Decreti, ordinanze e comunicazione

Si dice, ed è quasi del tutto vero, che la comunicazione è decisiva in vicende come l’attuale. Soprattutto se comunicare al Paese, tramite tv e social network, diventa una sorta di arma utile a un tempo ad illustrare la mappa reale del contagio e a indicarne i (pochi) rimedi.

Si è a lungo discusso in questi giorni a proposito delle decisioni del governo assunte tramite decreti e della loro esposizione agli italiani e, ovviamente, dello stile di Giuseppe Conte – a parte quello politico nell’ignorare Parlamento e opposizione – che ha privilegiato lunghe narrazioni senza giornalisti presenti, dunque, senza domande, vuoi in nome dell’uomo solo al comando, per timore di trovarsi davanti a richieste di chiarimenti ben difficili, anche per il genere dell’uomo solo al comando, da accontentare. Ma, al di là di queste osservazioni che comunque non lasciano il tempo che trovano giacché pongono un riflettore non solo sulla forma ma anche sulla sostanza, non può sfuggire un problema che da oltre un mese è sotto i nostri occhi e che l’immanenza della stessa comunicazione sollecita.

Il problema è di sostanza perché attiene innanzitutto alla responsabilità delle decisioni (decreti e ordinanze) che all’inizio stentavano assai a verificarsi, ma che via via hanno assunto una corsa, ma non unica, duplice. Per intenderci, nazionale e regionale. Dando l’impressione di un Paese a double face col sottofondo di un vero e proprio chiacchiericcio amplificato da telegiornali e talk-show nei quali la pur necessaria presenza di medici, scienziati ed esperti è andata assumendo, a sua volta, una rincorsa quotidiana con indicazioni, prescrizioni, analisi e suggerimenti non sempre coerenti, e col finale di quella quotidiana conferenza stampa della Protezione civile che si sta riducendo ad una elencazione di contagiati, ricoverati, intubati, in camera di rianimazione e defunti.

Il che ravviva la corsa dei tg, dei servizi speciali e dei talk, oltre gli special che, proprio in quanto “rappresentazione”, non possono offrire un punto di riferimento preciso per via della loro implicita differenza, quando invece sarebbe molto più appropriata una voce singola, unica, di prestigio scientifico e dunque affidabile in grado di spiegare day-by-day quanto sta avvenendo, verificando ogni voce e possibili previsioni. Donde, invece, l’implacabile chiacchiericcio che si snoda televisivamente ora per ora.

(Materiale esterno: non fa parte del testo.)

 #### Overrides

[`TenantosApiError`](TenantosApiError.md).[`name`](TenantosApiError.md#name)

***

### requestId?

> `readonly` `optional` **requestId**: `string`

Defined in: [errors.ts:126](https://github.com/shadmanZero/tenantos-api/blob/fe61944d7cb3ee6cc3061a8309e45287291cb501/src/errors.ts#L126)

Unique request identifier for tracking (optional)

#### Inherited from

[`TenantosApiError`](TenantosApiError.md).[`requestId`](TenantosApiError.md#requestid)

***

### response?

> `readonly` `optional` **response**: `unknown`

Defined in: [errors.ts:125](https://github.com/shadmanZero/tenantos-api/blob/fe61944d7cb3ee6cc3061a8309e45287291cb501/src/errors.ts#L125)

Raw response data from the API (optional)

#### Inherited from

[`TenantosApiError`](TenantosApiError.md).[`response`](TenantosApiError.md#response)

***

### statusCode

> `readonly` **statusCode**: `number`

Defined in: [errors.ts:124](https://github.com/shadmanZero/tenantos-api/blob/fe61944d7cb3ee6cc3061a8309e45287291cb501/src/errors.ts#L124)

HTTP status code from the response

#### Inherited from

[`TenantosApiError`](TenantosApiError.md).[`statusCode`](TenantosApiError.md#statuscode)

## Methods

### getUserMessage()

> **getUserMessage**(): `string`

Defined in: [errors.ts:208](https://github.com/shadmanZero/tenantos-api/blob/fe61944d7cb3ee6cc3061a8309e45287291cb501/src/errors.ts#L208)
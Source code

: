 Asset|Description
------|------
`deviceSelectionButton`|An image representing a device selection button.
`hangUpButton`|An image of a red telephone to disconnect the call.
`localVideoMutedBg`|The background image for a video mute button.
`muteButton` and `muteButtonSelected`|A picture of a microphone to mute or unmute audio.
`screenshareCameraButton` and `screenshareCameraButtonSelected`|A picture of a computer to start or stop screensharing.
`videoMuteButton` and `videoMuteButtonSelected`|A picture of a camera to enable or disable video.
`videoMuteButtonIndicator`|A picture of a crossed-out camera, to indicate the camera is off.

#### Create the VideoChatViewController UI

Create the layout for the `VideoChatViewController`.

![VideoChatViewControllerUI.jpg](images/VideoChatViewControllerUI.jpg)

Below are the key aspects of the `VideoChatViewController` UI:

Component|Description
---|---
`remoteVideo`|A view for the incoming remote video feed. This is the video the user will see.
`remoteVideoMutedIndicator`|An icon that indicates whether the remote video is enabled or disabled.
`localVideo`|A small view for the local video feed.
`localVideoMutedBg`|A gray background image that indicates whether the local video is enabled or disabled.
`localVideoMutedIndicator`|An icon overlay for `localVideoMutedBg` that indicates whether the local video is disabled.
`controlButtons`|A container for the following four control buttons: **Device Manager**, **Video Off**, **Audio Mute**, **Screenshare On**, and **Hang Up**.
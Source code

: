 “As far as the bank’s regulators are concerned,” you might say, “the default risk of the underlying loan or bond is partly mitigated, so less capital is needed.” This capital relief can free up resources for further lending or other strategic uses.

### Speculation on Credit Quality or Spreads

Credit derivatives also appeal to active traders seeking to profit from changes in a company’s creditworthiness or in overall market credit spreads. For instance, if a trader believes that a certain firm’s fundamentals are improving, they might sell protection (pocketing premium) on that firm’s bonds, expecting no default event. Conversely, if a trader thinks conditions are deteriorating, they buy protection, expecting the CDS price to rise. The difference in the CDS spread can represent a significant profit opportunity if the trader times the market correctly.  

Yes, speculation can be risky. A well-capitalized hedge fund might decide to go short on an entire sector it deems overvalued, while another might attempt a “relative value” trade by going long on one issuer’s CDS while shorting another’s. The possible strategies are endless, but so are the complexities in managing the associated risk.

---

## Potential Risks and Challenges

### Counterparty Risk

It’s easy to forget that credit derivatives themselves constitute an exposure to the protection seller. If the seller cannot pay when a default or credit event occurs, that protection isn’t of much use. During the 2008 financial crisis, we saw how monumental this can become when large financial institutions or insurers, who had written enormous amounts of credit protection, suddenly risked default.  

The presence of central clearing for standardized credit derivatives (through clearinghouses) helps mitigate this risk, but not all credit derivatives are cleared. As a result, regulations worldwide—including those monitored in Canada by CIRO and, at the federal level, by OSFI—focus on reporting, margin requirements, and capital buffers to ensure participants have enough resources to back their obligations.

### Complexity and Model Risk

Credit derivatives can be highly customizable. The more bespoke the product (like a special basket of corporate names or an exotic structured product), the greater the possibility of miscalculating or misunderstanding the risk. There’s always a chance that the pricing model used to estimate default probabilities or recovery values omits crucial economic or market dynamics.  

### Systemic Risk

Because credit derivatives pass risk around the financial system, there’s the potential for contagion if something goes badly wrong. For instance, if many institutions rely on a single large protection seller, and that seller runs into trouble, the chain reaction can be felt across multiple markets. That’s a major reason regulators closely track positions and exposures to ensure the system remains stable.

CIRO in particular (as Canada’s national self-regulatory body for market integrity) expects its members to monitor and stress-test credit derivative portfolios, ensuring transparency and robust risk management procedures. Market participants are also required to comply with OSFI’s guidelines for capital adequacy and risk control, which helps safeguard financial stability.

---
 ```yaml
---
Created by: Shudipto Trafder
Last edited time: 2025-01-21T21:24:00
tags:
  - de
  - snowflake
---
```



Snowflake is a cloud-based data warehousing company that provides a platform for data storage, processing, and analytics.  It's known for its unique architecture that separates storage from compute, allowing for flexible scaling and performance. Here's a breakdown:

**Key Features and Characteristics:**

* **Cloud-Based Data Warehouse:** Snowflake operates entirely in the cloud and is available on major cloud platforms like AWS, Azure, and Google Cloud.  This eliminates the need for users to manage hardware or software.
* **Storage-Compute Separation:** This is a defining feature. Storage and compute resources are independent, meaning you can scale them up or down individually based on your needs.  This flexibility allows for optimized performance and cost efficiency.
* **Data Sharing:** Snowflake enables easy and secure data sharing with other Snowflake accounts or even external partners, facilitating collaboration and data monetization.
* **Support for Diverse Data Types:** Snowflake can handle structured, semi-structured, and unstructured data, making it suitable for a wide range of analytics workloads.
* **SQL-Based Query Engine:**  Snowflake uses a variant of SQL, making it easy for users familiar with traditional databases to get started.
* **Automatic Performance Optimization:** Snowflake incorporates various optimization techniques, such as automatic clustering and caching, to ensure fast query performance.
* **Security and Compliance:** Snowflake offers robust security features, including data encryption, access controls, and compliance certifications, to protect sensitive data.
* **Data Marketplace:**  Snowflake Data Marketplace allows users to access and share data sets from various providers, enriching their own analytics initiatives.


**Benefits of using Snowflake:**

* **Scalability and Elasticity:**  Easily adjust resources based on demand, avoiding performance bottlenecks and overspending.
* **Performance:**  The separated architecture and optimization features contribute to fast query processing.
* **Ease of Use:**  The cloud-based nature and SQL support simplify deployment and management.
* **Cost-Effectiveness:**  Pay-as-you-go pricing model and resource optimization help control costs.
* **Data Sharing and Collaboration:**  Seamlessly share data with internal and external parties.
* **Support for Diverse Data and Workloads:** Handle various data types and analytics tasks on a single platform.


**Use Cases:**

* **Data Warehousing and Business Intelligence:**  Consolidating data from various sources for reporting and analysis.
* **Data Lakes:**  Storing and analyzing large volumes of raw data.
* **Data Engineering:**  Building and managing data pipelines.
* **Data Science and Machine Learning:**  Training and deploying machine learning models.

In altre parole data appunto la gravità, la complessità e la novità del virus, non era da escludere, da parte del governo, questa voce unica che, in altre stagioni, era affidata ad un prestigioso e capace professionista come Guido Bertolaso (cui auguriamo pronta guarigione), creatore della moderna Protezione civile e lasciato in disparte da questo governo forse, ma siamo maligni, per consentire gli show dell’attuale uomo solo al comando.

Peraltro, il Paese si sta mostrando a double face anche a livello istituzionale e politico con una corsa alla decretazione da parte del governo e delle Regioni. Qui non si vuole evocare quello che si chiamava lo stato uber alles – non foss’altro che per la storica fragilità del nostro Stato – per l’ovvio motivo che l’impalcatura repubblicana poggia sulle Regioni di cui conosciamo i poteri e la voce. Una duplicità, dunque, non eliminabile, tanto meno per decreto.

Ma, a proposito di voci, la loro duplicità e sovrapposizione si sta verificando e aumenta il rimbombo mediatico confondendo ulteriormente il cittadino chiamato all’osservanza di obblighi e prescrizioni che nel loro accavallarsi, invece di dare risposte semplici e comprensibili, producono ulteriori domande.

Quando sarebbe necessario se non obbligatorio un effettivo coordinamento interistituzionale (ma con la voce dello Stato comunque prioritaria) richiesto da Lombardia e Veneto, e che Giuseppe Conte ha quasi sempre ignorato.